Creating a Popular Programming Language 💥

I sat down to chat with with Keno Fischer, co-founder @ Julia Computing and Forbes 30 under 30 in Enterprise Technology

Hi everyone!

Welcome back! Hope it has been a great two weeks since the previous newsletter — I’ve had quite a busy last few weeks but I’m excited to share this week’s podcast and learnings with you :)

For those of you new here, I’m Ellen, host of ΔX podcast (a deep-dive into startups, emerging technology, and the future 🚀) — talking with the coolest people and writing about them to help you learn about a variety of interesting and up-and-coming topics in an easily digestible way.

Today’s newsletter is all about creating, building, and failing forward 🏗👇

This Week’s Podcast

Julia is one of the fastest modern open-source languages for data science, machine learning and scientific computing; it has been downloaded over 2 million times and is taught at MIT, Stanford and in over 100 universities around the world. 🌎

I was surprised to find out that Keno was only in high school when he started working on Julia. 😮🏫 As he explains, in retrospect there’s a ton that goes into the creation of a programming language, an ecosystem much more complex than he once thought.

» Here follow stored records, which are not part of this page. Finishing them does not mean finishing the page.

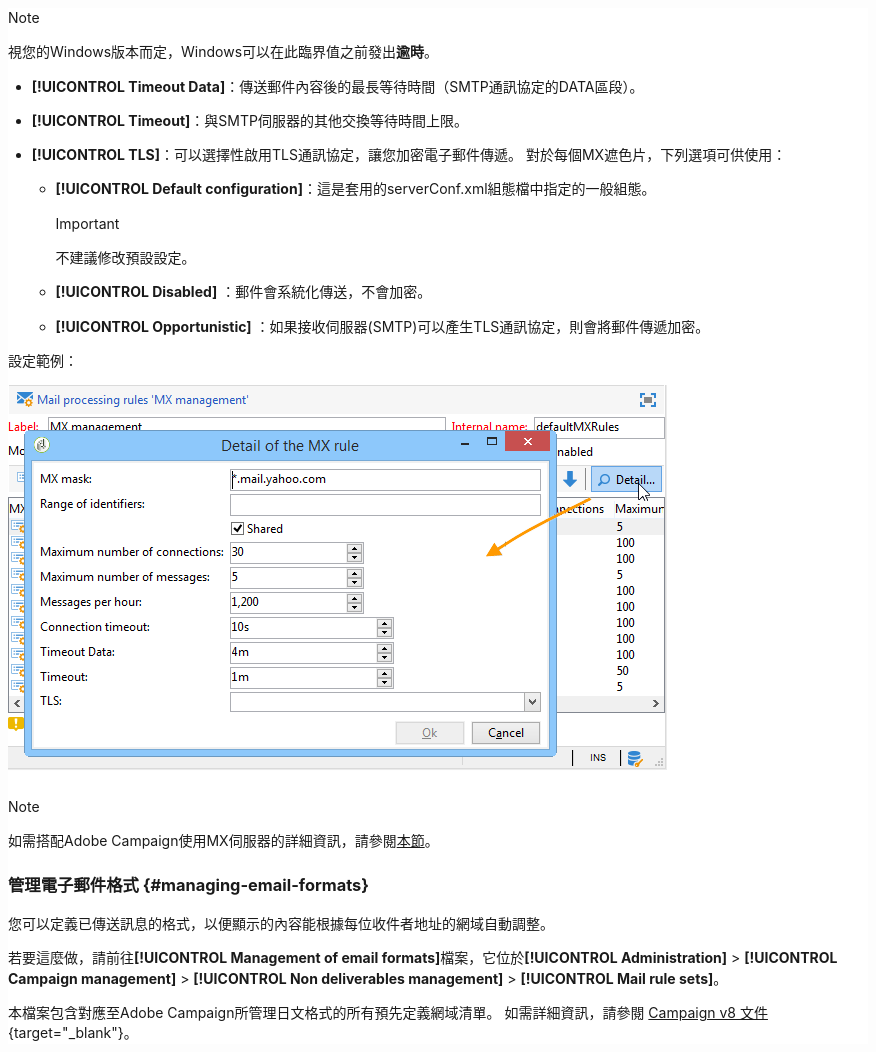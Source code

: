   >[!NOTE]
  >
  >視您的Windows版本而定，Windows可以在此臨界值之前發出&#x200B;**逾時**。

* **[!UICONTROL Timeout Data]**：傳送郵件內容後的最長等待時間（SMTP通訊協定的DATA區段）。
* **[!UICONTROL Timeout]**：與SMTP伺服器的其他交換等待時間上限。
* **[!UICONTROL TLS]**：可以選擇性啟用TLS通訊協定，讓您加密電子郵件傳遞。 對於每個MX遮色片，下列選項可供使用：

   * **[!UICONTROL Default configuration]**：這是套用的serverConf.xml組態檔中指定的一般組態。

     >[!IMPORTANT]
     >
     >不建議修改預設設定。

   * **[!UICONTROL Disabled]** ：郵件會系統化傳送，不會加密。
   * **[!UICONTROL Opportunistic]** ：如果接收伺服器(SMTP)可以產生TLS通訊協定，則會將郵件傳遞加密。

設定範例：

![](assets/s_ncs_install_mx_mgt_rule_details.png)

>[!NOTE]
>
>如需搭配Adobe Campaign使用MX伺服器的詳細資訊，請參閱[本節](../../installation/using/using-mx-servers.md)。

### 管理電子郵件格式 {#managing-email-formats}

您可以定義已傳送訊息的格式，以便顯示的內容能根據每位收件者地址的網域自動調整。

若要這麼做，請前往&#x200B;**[!UICONTROL Management of email formats]**&#x200B;檔案，它位於&#x200B;**[!UICONTROL Administration]** > **[!UICONTROL Campaign management]** > **[!UICONTROL Non deliverables management]** > **[!UICONTROL Mail rule sets]**。

本檔案包含對應至Adobe Campaign所管理日文格式的所有預先定義網域清單。 如需詳細資訊，請參閱 [Campaign v8 文件](https://experienceleague.adobe.com/docs/campaign/campaign-v8/send/emails/sending-emails-on-japanese-mobiles.html?lang=zh-Hant){target="_blank"}。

Yet at age 16, he led the implementation of Julia on Windows. How he explained it?

"You’ve got to be a little bit crazy to create a programming language.” 🙌

Maybe everyone needs a little bit of crazy just to have the confidence and courage to start on something big.

Listen to Keno’s story as he discusses co-founding Julia Computing, the need for both usability and performance in a programming language, and the value of learning by trying and failing. 🎙

In the podcast above, Keno dives into the behind-the-scenes of creating a programming language, the need to be a little crazy, and much, much more. I learned so much in this half hour podcast — from technical knowledge about programming languages to frameworks for learning — and hope you find it just as worthwhile! ✨


Two-Language Problem ✌

The first and foremost question you’re probably wondering is “Why create a programming language?” There’s around 256 programming languages and around 700, if you consider the esoteric ones. But even with the more popular languages, there’s a common thread — the need to strike a proper balance between usability and performance. 📈

Keno describes the Two-Language Problem as a dichotomy between languages being either fast or easy to use 🏎✏. Julia seeks to use interdisciplinary approaches to solve this and combine both sides into one language.

Why this is important:

  1. Performance: Orders of magnitudes faster → solve orders of magnitude bigger problems 🌃

If you have a language that runs 10x slower, the size of problems you can potentially solve are 10x smaller. This also means that servers which cost millions of dollars to run are going to be much more expensive with a slower language.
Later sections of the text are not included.